Le prix du token BONK a reculé d’environ 7 % dans les 24 heures suivant l’attaque, avant de se stabiliser partiellement.

Pourquoi un quorum de 1 % n’a rien empêché

Ce point mérite d’être souligné : BonkDAO avait bien un quorum, contrairement à l’image souvent véhiculée d’un vote totalement sans garde-fou. Le problème est que ce quorum était fixé en proportion de l’offre en circulation, sans aucun mécanisme empêchant un acteur unique de l’atteindre seul. Avec une liquidité réellement accessible mesurée en dizaines de millions de dollars, 1 % de l’offre s’est révélé achetable en deux jours pour environ 4,4 millions de dollars.

Trois failles se sont combinées, selon l’analyse relayée par CoinDesk et crypto.news :

  • Aucun plancher de participation minimal au-delà du quorum de 1 %, ce qui a permis à sept portefeuilles de décider pour une communauté de plus de 18 000 membres.
  • Aucun timelock séparant l’adoption du vote de son exécution, ce qui a rendu le transfert quasi instantané et impossible à bloquer une fois le vote clos.
  • Aucun contrôle multisignature sur les mouvements de trésorerie de grande ampleur, alors même qu’un simple veto d’urgence aurait suffi à interrompre l’opération.

Ce triptyque, quorum insuffisant, absence de timelock, absence de multisig d’urgence, revient dans la quasi-totalité des attaques de gouvernance documentées depuis 2022. Un délai d’exécution de 24 à 72 heures, recommandé par plusieurs cabinets de sécurité après l’incident, n’aurait rien coûté à la décentralisation du protocole : il aurait simplement donné à la communauté le temps de repérer une proposition anormale et de réagir avant l’exécution.

Quatre ans d’attaques de gouvernance : le comparatif

Ce format d’attaque n’a rien d’isolé.
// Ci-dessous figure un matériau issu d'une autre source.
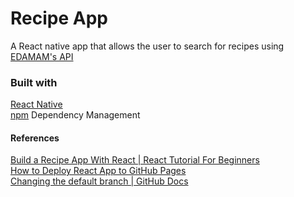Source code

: # Recipe App

A React native app that allows the user to search for recipes using [EDAMAM's API](https://www.edamam.com/)

### Built with

[React Native](https://reactnative.dev/)<br>
[npm](https://www.npmjs.com/) Dependency Management<br>

#### References

[Build a Recipe App With React | React Tutorial For Beginners](https://youtu.be/U9T6YkEDkMo)<br>
[How to Deploy React App to GitHub Pages](https://youtu.be/F8s4Ng-re0E)<br>
[Changing the default branch | GitHub Docs](https://docs.github.com/en/github/administering-a-repository/changing-the-default-branch)<br>
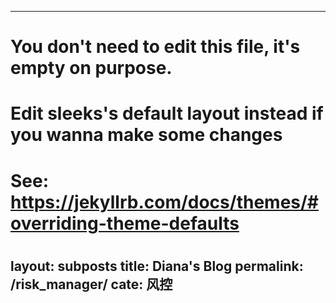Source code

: <!--
 * @Author: handan 2300936182@qq.com
 * @Date: 2024-07-01 15:08:22
 * @LastEditors: handan 2300936182@qq.com
 * @LastEditTime: 2024-07-01 15:09:30
 * @FilePath: /HandanYU.github.io/risk_manager.md
 * @Description: 这是默认设置,请设置`customMade`, 打开koroFileHeader查看配置 进行设置: https://github.com/OBKoro1/koro1FileHeader/wiki/%E9%85%8D%E7%BD%AE
-->
---
#
# You don't need to edit this file, it's empty on purpose.
# Edit sleeks's default layout instead if you wanna make some changes
# See: https://jekyllrb.com/docs/themes/#overriding-theme-defaults
#
layout: subposts
title: Diana's Blog
permalink: /risk_manager/
cate: 风控
---
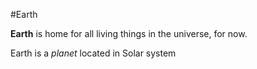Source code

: #Earth



**Earth** is home for all living things in the universe, for now.

Earth is a *planet* located in Solar system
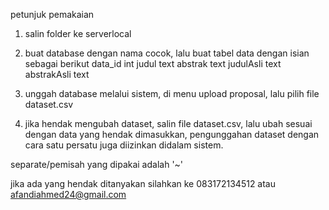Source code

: petunjuk pemakaian

1. salin folder ke serverlocal

2. buat database dengan nama cocok, lalu buat tabel data dengan isian sebagai berikut
data_id int
judul        text
abstrak      text
judulAsli    text
abstrakAsli  text

3. unggah database melalui sistem, di menu upload proposal, lalu pilih file dataset.csv

4. jika hendak mengubah dataset, salin file dataset.csv, lalu ubah sesuai dengan data yang hendak dimasukkan, pengunggahan dataset dengan cara satu persatu juga diizinkan didalam sistem.

separate/pemisah yang dipakai adalah '~'

jika ada yang hendak ditanyakan silahkan ke 083172134512 atau afandiahmed24@gmail.com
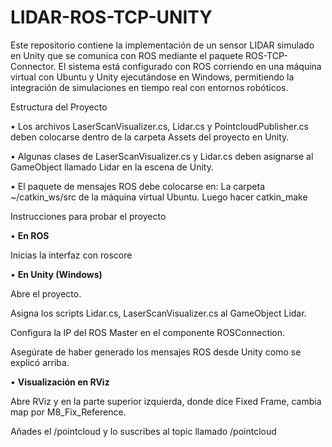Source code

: # LIDAR-ROS-TCP-UNITY
Este repositorio contiene la implementación de un sensor LIDAR simulado en Unity que se comunica con ROS mediante el paquete ROS-TCP-Connector. El sistema está configurado con ROS corriendo en una máquina virtual con Ubuntu y Unity ejecutándose en Windows, permitiendo la integración de simulaciones en tiempo real con entornos robóticos.

Estructura del Proyecto

• Los archivos LaserScanVisualizer.cs, Lidar.cs y PointcloudPublisher.cs deben colocarse dentro de la carpeta Assets del proyecto en Unity.

• Algunas clases de LaserScanVisualizer.cs y Lidar.cs deben asignarse al GameObject llamado Lidar en la escena de Unity.

• El paquete de mensajes ROS debe colocarse en:
  La carpeta ~/catkin_ws/src de la máquina virtual Ubuntu. Luego hacer catkin_make

Instrucciones para probar el proyecto

• **En ROS**

Inicias la interfaz con roscore

• **En Unity (Windows)**

Abre el proyecto.

Asigna los scripts Lidar.cs, LaserScanVisualizer.cs al GameObject Lidar.

Configura la IP del ROS Master en el componente ROSConnection.

Asegúrate de haber generado los mensajes ROS desde Unity como se explicó arriba.

• **Visualización en RViz**

Abre RViz y en la parte superior izquierda, donde dice Fixed Frame, cambia map por M8_Fix_Reference.

Añades el /pointcloud y lo suscribes al topic llamado /pointcloud
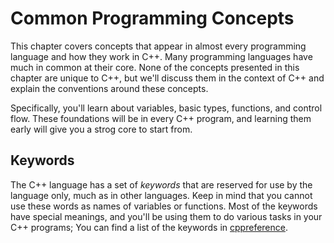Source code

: # Common Programming Concepts

This chapter covers concepts that appear in almost every programming language
and how they work in C++. Many programming languages have much in common at
their core. None of the concepts presented in this chapter are unique to C++,
but we'll discuss them in the context of C++ and explain the conventions around
these concepts.

Specifically, you'll learn about variables, basic types, functions, and control
flow. These foundations will be in every C++ program, and learning them early
will give you a strog core to start from.

## Keywords

The C++ language has a set of _keywords_ that are reserved for use by the
language only, much as in other languages. Keep in mind that you cannot use
these words as names of variables or functions. Most of the keywords have
special meanings, and you'll be using them to do various tasks in your C++
programs; You can find a list of the keywords in
[cppreference](https://en.cppreference.com/w/cpp/keyword).
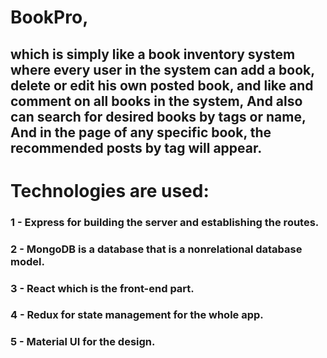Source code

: # BookPro,
## which is simply like a book inventory system where every user in the system can add a book, delete or edit his own posted book, and like and comment on all books in the system, And also can search for desired books by tags or name, And in the page of any specific book, the recommended posts by tag will appear.
# Technologies are used:
### 1 - Express for building the server and establishing the routes.
### 2 - MongoDB is a database that is a nonrelational database model.
### 3 - React which is the front-end part.
### 4 - Redux for state management for the whole app.
### 5 - Material UI for the design.
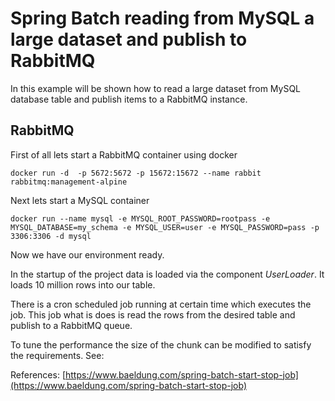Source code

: # Spring Batch reading from MySQL a large dataset and publish to RabbitMQ

In this example will be shown how to read a large dataset from MySQL database table and publish items to a RabbitMQ instance.


## RabbitMQ

First of all lets start a RabbitMQ container using docker

    docker run -d  -p 5672:5672 -p 15672:15672 --name rabbit rabbitmq:management-alpine

Next lets start a MySQL container

    docker run --name mysql -e MYSQL_ROOT_PASSWORD=rootpass -e MYSQL_DATABASE=my_schema -e MYSQL_USER=user -e MYSQL_PASSWORD=pass -p 3306:3306 -d mysql
    
Now we have our environment ready.

In the startup of the project data is  loaded via the component *UserLoader*. It loads 10 million rows into our table.

There is a cron scheduled job running at certain time which executes the job. This job what is does is read the rows from the desired table and publish to a RabbitMQ queue.

To tune the performance the size of the chunk can be modified to satisfy the requirements. See: 




References:
[https://www.baeldung.com/spring-batch-start-stop-job](https://www.baeldung.com/spring-batch-start-stop-job)


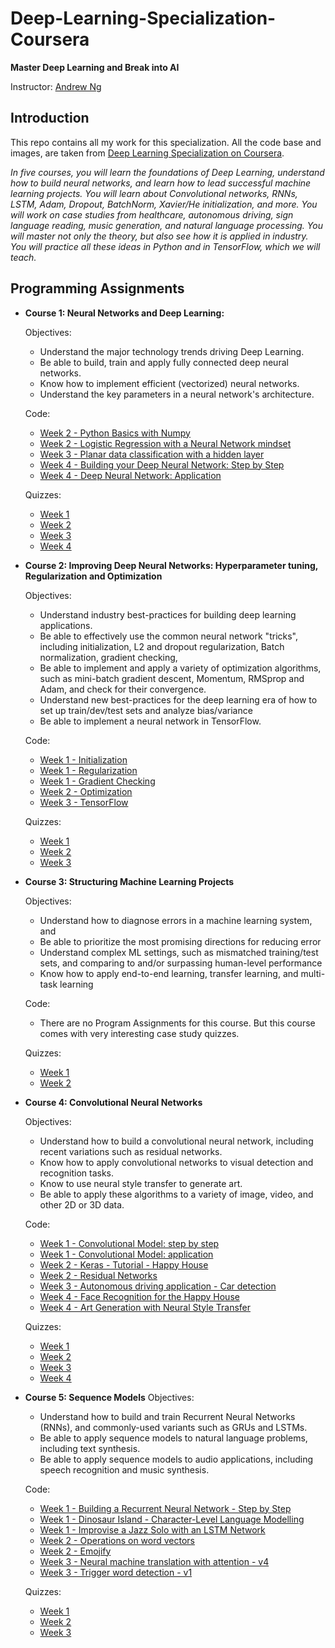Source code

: # Deep-Learning-Specialization-Coursera

**Master Deep Learning and Break into AI**

Instructor: [Andrew Ng](http://www.andrewng.org/)

## Introduction

This repo contains all my work for this specialization. All the code base and images, are taken from [Deep Learning Specialization on Coursera](https://www.coursera.org/specializations/deep-learning).

*In five courses, you will learn the foundations of Deep Learning, understand how to build neural networks, and learn how to lead successful machine learning projects. You will learn about Convolutional networks, RNNs, LSTM, Adam, Dropout, BatchNorm, Xavier/He initialization, and more. You will work on case studies from healthcare, autonomous driving, sign language reading, music generation, and natural language processing. You will master not only the theory, but also see how it is applied in industry. You will practice all these ideas in Python and in TensorFlow, which we will teach.*

## Programming Assignments

- **Course 1: Neural Networks and Deep Learning:**

  Objectives:
  + Understand the major technology trends driving Deep Learning.
  + Be able to build, train and apply fully connected deep neural networks.
  + Know how to implement efficient (vectorized) neural networks.
  + Understand the key parameters in a neural network's architecture.

  Code:
  + [Week 2 - Python Basics with Numpy](https://github.com/daniel3489/Deep-Learning-Specialization-Coursera/blob/master/Course%201%20-%20Neural%20Networks%20and%20Deep%20Learning/Week%202/Python%20Basics%20with%20Numpy/Python_Basics_With_Numpy_v3a.ipynb)
  + [Week 2 - Logistic Regression with a Neural Network mindset](https://github.com/daniel3489/Deep-Learning-Specialization-Coursera/blob/master/Course%201%20-%20Neural%20Networks%20and%20Deep%20Learning/Week%202/Logistic%20Regression%20as%20a%20Neural%20Network/Logistic_Regression_with_a_Neural_Network_mindset_v6a.ipynb)
  + [Week 3 - Planar data classification with a hidden layer](https://github.com/daniel3489/Deep-Learning-Specialization-Coursera/blob/master/Course%201%20-%20Neural%20Networks%20and%20Deep%20Learning/Week%203/Planar%20data%20classification%20with%20one%20hidden%20layer/Planar_data_classification_with_onehidden_layer_v6c.ipynb)
  + [Week 4 - Building your Deep Neural Network: Step by Step](https://github.com/daniel3489/Deep-Learning-Specialization-Coursera/blob/master/Course%201%20-%20Neural%20Networks%20and%20Deep%20Learning/Week%204/Building%20your%20Deep%20Neural%20Network%20-%20Step%20by%20Step/Building_your_Deep_Neural_Network_Step_by_Step_v8a.ipynb)
  + [Week 4 - Deep Neural Network: Application](https://github.com/daniel3489/Deep-Learning-Specialization-Coursera/blob/master/Course%201%20-%20Neural%20Networks%20and%20Deep%20Learning/Week%204/Deep%20Neural%20Network%20Application_%20Image%20Classification/Deep%20Neural%20Network%20-%20Application%20v8.ipynb)

  Quizzes:
  + [Week 1](https://github.com/daniel3489/Deep-Learning-Specialization-Coursera/blob/master/Course%201%20-%20Neural%20Networks%20and%20Deep%20Learning/Week%201/week1%20quiz.md)
  + [Week 2](https://github.com/daniel3489/Deep-Learning-Specialization-Coursera/blob/master/Course%201%20-%20Neural%20Networks%20and%20Deep%20Learning/Week%202/week2%20quiz.md)
  + [Week 3](https://github.com/daniel3489/Deep-Learning-Specialization-Coursera/blob/master/Course%201%20-%20Neural%20Networks%20and%20Deep%20Learning/Week%203/week3%20quiz.md)
  + [Week 4](https://github.com/daniel3489/Deep-Learning-Specialization-Coursera/blob/master/Course%201%20-%20Neural%20Networks%20and%20Deep%20Learning/Week%204/week4%20quiz.md)
  
- **Course 2: Improving Deep Neural Networks: Hyperparameter tuning, Regularization and Optimization**

  Objectives:  
  + Understand industry best-practices for building deep learning applications.
  + Be able to effectively use the common neural network "tricks", including initialization, L2 and dropout regularization, Batch normalization, gradient checking,
  + Be able to implement and apply a variety of optimization algorithms, such as mini-batch gradient descent, Momentum, RMSprop and Adam, and check for their convergence.
  + Understand new best-practices for the deep learning era of how to set up train/dev/test sets and analyze bias/variance
  + Be able to implement a neural network in TensorFlow.

  Code:
  + [Week 1 - Initialization](https://github.com/daniel3489/Deep-Learning-Specialization-Coursera/blob/master/Course%202%20-%20Improving%20Deep%20Neural%20Networks%20Hyperparameter%20tuning%2C%20Regularization%20and%20Optimization/week1/Initialization/Initialization.ipynb)
  + [Week 1 - Regularization](https://github.com/daniel3489/Deep-Learning-Specialization-Coursera/blob/master/Course%202%20-%20Improving%20Deep%20Neural%20Networks%20Hyperparameter%20tuning%2C%20Regularization%20and%20Optimization/week1/Regularization/Regularization_v2a.ipynb)
  + [Week 1 - Gradient Checking](https://github.com/daniel3489/Deep-Learning-Specialization-Coursera/blob/master/Course%202%20-%20Improving%20Deep%20Neural%20Networks%20Hyperparameter%20tuning%2C%20Regularization%20and%20Optimization/week1/Gradient%20Checking/Gradient%20Checking%20v1.ipynb)
  + [Week 2 - Optimization](https://github.com/daniel3489/Deep-Learning-Specialization-Coursera/blob/master/Course%202%20-%20Improving%20Deep%20Neural%20Networks%20Hyperparameter%20tuning%2C%20Regularization%20and%20Optimization/week2/Optimization_methods_v1b.ipynb)
  + [Week 3 - TensorFlow](https://github.com/daniel3489/Deep-Learning-Specialization-Coursera/blob/master/Course%202%20-%20Improving%20Deep%20Neural%20Networks%20Hyperparameter%20tuning%2C%20Regularization%20and%20Optimization/week3/TensorFlow_Tutorial_v3b.ipynb)

  Quizzes:
  + [Week 1](https://github.com/daniel3489/Deep-Learning-Specialization-Coursera/blob/master/Course%202%20-%20Improving%20Deep%20Neural%20Networks%20Hyperparameter%20tuning%2C%20Regularization%20and%20Optimization/week1/week1%20quiz.md)
  + [Week 2](https://github.com/daniel3489/Deep-Learning-Specialization-Coursera/blob/master/Course%202%20-%20Improving%20Deep%20Neural%20Networks%20Hyperparameter%20tuning%2C%20Regularization%20and%20Optimization/week2/week2%20quiz.md)
  + [Week 3](https://github.com/daniel3489/Deep-Learning-Specialization-Coursera/blob/master/Course%202%20-%20Improving%20Deep%20Neural%20Networks%20Hyperparameter%20tuning%2C%20Regularization%20and%20Optimization/week3/week3%20quiz.md)
  
- **Course 3: Structuring Machine Learning Projects**

  Objectives:  
  + Understand how to diagnose errors in a machine learning system, and
  + Be able to prioritize the most promising directions for reducing error
  + Understand complex ML settings, such as mismatched training/test sets, and comparing to and/or surpassing human-level performance
  + Know how to apply end-to-end learning, transfer learning, and multi-task learning

  Code:
  + There are no Program Assignments for this course. But this course comes with very interesting case study quizzes.

  Quizzes:
  + [Week 1](https://github.com/daniel3489/Deep-Learning-Specialization-Coursera/blob/master/Course%203%20-%20Structuring%20Machine%20Learning%20Projects/week1%20quiz.md)
  + [Week 2](https://github.com/daniel3489/Deep-Learning-Specialization-Coursera/blob/master/Course%203%20-%20Structuring%20Machine%20Learning%20Projects/week2%20quiz.md)
  
- **Course 4: Convolutional Neural Networks**

  Objectives:  
  + Understand how to build a convolutional neural network, including recent variations such as residual networks.
  + Know how to apply convolutional networks to visual detection and recognition tasks.
  + Know to use neural style transfer to generate art.
  + Be able to apply these algorithms to a variety of image, video, and other 2D or 3D data.

  Code:
  + [Week 1 - Convolutional Model: step by step](https://github.com/daniel3489/Deep-Learning-Specialization-Coursera/blob/master/Course%204%20-%20Convolutional%20Neural%20Networks/week1/Convolution_model_Step_by_Step_v2a.ipynb)
  + [Week 1 - Convolutional Model: application](https://github.com/daniel3489/Deep-Learning-Specialization-Coursera/blob/master/Course%204%20-%20Convolutional%20Neural%20Networks/week1/Convolution_model_Application_v1a.ipynb)
  + [Week 2 - Keras - Tutorial - Happy House](https://github.com/daniel3489/Deep-Learning-Specialization-Coursera/blob/master/Course%204%20-%20Convolutional%20Neural%20Networks/week2/KerasTutorial/Keras_Tutorial_v2a.ipynb)
  + [Week 2 - Residual Networks](https://github.com/daniel3489/Deep-Learning-Specialization-Coursera/blob/master/Course%204%20-%20Convolutional%20Neural%20Networks/week2/ResNets/Residual_Networks_v2a.ipynb)
  + [Week 3 - Autonomous driving application - Car detection](https://github.com/daniel3489/Deep-Learning-Specialization-Coursera/blob/master/Course%204%20-%20Convolutional%20Neural%20Networks/week3/Car%20detection%20for%20Autonomous%20Driving/Autonomous_driving_application_Car_detection_v3a.ipynb)
  + [Week 4 - Face Recognition for the Happy House](https://github.com/daniel3489/Deep-Learning-Specialization-Coursera/blob/master/Course%204%20-%20Convolutional%20Neural%20Networks/week4/Face%20Recognition/Face_Recognition_v3a.ipynb)
  + [Week 4 - Art Generation with Neural Style Transfer](https://github.com/daniel3489/Deep-Learning-Specialization-Coursera/blob/master/Course%204%20-%20Convolutional%20Neural%20Networks/week4/Neural%20Style%20Transfer/Art_Generation_with_Neural_Style_Transfer_v3a.ipynb)

  Quizzes:
  + [Week 1](https://github.com/daniel3489/Deep-Learning-Specialization-Coursera/blob/master/Course%204%20-%20Convolutional%20Neural%20Networks/week1/week1%20quiz.md)
  + [Week 2](https://github.com/daniel3489/Deep-Learning-Specialization-Coursera/blob/master/Course%204%20-%20Convolutional%20Neural%20Networks/week2/week2%20quiz.md)
  + [Week 3](https://github.com/daniel3489/Deep-Learning-Specialization-Coursera/blob/master/Course%204%20-%20Convolutional%20Neural%20Networks/week3/week3%20quiz.md)
  + [Week 4](https://github.com/daniel3489/Deep-Learning-Specialization-Coursera/blob/master/Course%204%20-%20Convolutional%20Neural%20Networks/week4/week4%20quiz.md)
  
- **Course 5: Sequence Models**
  Objectives:
  + Understand how to build and train Recurrent Neural Networks (RNNs), and commonly-used variants such as GRUs and LSTMs.
  + Be able to apply sequence models to natural language problems, including text synthesis.
  + Be able to apply sequence models to audio applications, including speech recognition and music synthesis.

  Code:
  + [Week 1 - Building a Recurrent Neural Network - Step by Step](https://github.com/daniel3489/Deep-Learning-Specialization-Coursera/blob/master/Course%205%20-%20Sequence%20Models/Week%201/Building%20a%20Recurrent%20Neural%20Network%20-%20Step%20by%20Step/Building_a_Recurrent_Neural_Network_Step_by_Step_v3a.ipynb)
  + [Week 1 - Dinosaur Island - Character-Level Language Modelling](https://github.com/daniel3489/Deep-Learning-Specialization-Coursera/blob/master/Course%205%20-%20Sequence%20Models/Week%201/Dinosaur%20Island%20--%20Character-level%20language%20model/Dinosaurus_Island_Character_level_language_model_final_v3a.ipynb)
  + [Week 1 - Improvise a Jazz Solo with an LSTM Network](https://github.com/daniel3489/Deep-Learning-Specialization-Coursera/blob/master/Course%205%20-%20Sequence%20Models/Week%201/Jazz%20improvisation%20with%20LSTM/Improvise_a_Jazz_Solo_with_an_LSTM_Network_v3a.ipynb)
  + [Week 2 - Operations on word vectors](https://github.com/daniel3489/Deep-Learning-Specialization-Coursera/blob/master/Course%205%20-%20Sequence%20Models/Week%202/Word%20Vector%20Representation/Operations_on_word_vectors_v2a.ipynb)
  + [Week 2 - Emojify](https://github.com/daniel3489/Deep-Learning-Specialization-Coursera/blob/master/Course%205%20-%20Sequence%20Models/Week%202/Emojify/Emojify_v2a.ipynb)
  + [Week 3 - Neural machine translation with attention - v4](https://github.com/daniel3489/Deep-Learning-Specialization-Coursera/blob/master/Course%205%20-%20Sequence%20Models/Week%203/Machine%20Translation/Neural_machine_translation_with_attention_v4a.ipynb)
  + [Week 3 - Trigger word detection - v1](https://github.com/daniel3489/Deep-Learning-Specialization-Coursera/blob/master/Course%205%20-%20Sequence%20Models/Week%203/Trigger%20word%20detection/Trigger_word_detection_v1a.ipynb)

  Quizzes:
  + [Week 1](https://github.com/daniel3489/Deep-Learning-Specialization-Coursera/blob/master/Course%205%20-%20Sequence%20Models/Week%201/week1%20quiz.md)
  + [Week 2](https://github.com/daniel3489/Deep-Learning-Specialization-Coursera/blob/master/Course%205%20-%20Sequence%20Models/Week%202/week2%20quiz.md)
  + [Week 3](https://github.com/daniel3489/Deep-Learning-Specialization-Coursera/blob/master/Course%205%20-%20Sequence%20Models/Week%203/week3%20quiz.md)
Depuis 2022, au moins quatre incidents majeurs ont démontré que le vote on-chain, loin d’être un rempart, peut devenir le vecteur d’attaque lui-même. Le tableau ci-dessous met en regard les opérations les plus documentées, leur coût pour l’attaquant et le montant final dérobé.

IncidentDateMéthodeCoût pour l’attaquantMontant dérobé
BonkDAO6 juillet 2026Achat patient de tokens via des comptes d’échange, sans flash loan~3,9 M€ (~4,4 M$)~17,5 M€ (~20 M$)
Beanstalk Farms17 avril 2022Flash loan d’environ 1 milliard de dollars emprunté sur Aave, Uniswap et SushiSwapCapital emprunté, remboursé dans la transaction~168 M€ (~182 M$)
Mango Markets11 octobre 2022Manipulation du prix de l’oracle MNGO puis ratification par un vote de gouvernancePosition de trading à effet de levier~110 M$ (équivalent proche en euros)
Tornado Cash20 mai 2023Proposition dupliquant frauduleusement une proposition légitime, auto-attribution de 1,2 million de voixFaille dans le contrat de vote, pas d’achat~2 M€ (483 000 TORN)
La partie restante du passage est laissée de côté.